[[ Data provided, beginning ]]

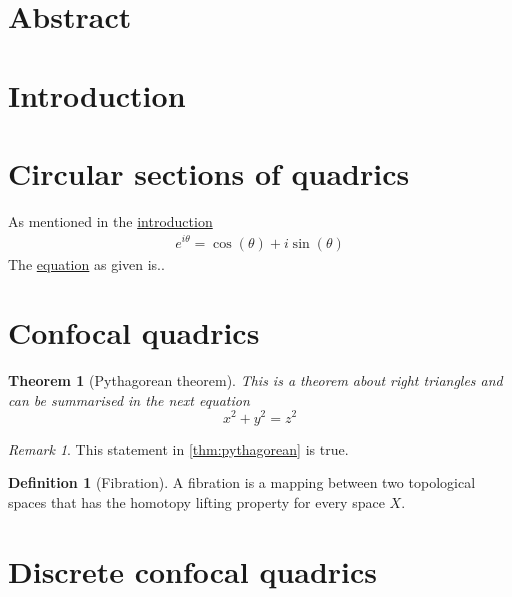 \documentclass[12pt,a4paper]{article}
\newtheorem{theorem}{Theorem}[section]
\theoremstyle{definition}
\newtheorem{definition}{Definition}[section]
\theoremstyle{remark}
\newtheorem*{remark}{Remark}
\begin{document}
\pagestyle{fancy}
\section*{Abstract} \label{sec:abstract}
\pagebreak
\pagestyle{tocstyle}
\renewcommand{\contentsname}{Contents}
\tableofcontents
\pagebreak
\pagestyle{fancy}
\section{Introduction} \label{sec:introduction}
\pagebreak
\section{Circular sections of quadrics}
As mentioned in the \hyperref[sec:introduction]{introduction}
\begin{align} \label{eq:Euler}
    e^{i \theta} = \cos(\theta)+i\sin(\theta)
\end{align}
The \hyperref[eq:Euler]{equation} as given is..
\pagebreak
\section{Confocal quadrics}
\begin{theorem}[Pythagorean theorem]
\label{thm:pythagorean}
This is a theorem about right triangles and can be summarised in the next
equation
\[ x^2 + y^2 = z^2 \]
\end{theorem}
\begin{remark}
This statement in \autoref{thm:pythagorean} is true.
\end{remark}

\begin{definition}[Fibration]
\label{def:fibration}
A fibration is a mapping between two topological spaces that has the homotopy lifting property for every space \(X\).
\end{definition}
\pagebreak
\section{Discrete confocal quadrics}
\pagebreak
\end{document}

[[ Data provided, end ]]

**Work required**.
Give back the data exactly. Pictures stay out.

**The completed task**.
 \documentclass[12pt,a4paper]{article}
\newtheorem{theorem}{Theorem}[section]
\theoremstyle{definition}
\newtheorem{definition}{Definition}[section]
\theoremstyle{remark}
\newtheorem*{remark}{Remark}
\begin{document}
\pagestyle{fancy}
\section*{Abstract} \label{sec:abstract}
\pagebreak
\pagestyle{tocstyle}
\renewcommand{\contentsname}{Contents}
\tableofcontents
\pagebreak
\pagestyle{fancy}
\section{Introduction} \label{sec:introduction}
\pagebreak
\section{Circular sections of quadrics}
As mentioned in the \hyperref[sec:introduction]{introduction}
\begin{align} \label{eq:Euler}
    e^{i \theta} = \cos(\theta)+i\sin(\theta)
\end{align}
The \hyperref[eq:Euler]{equation} as given is..
\pagebreak
\section{Confocal quadrics}
\begin{theorem}[Pythagorean theorem]
\label{thm:pythagorean}
This is a theorem about right triangles and can be summarised in the next
equation
\[ x^2 + y^2 = z^2 \]
\end{theorem}
\begin{remark}
This statement in \autoref{thm:pythagorean} is true.
\end{remark}

\begin{definition}[Fibration]
\label{def:fibration}
A fibration is a mapping between two topological spaces that has the homotopy lifting property for every space \(X\).
\end{definition}
\pagebreak
\section{Discrete confocal quadrics}
\pagebreak
\end{document}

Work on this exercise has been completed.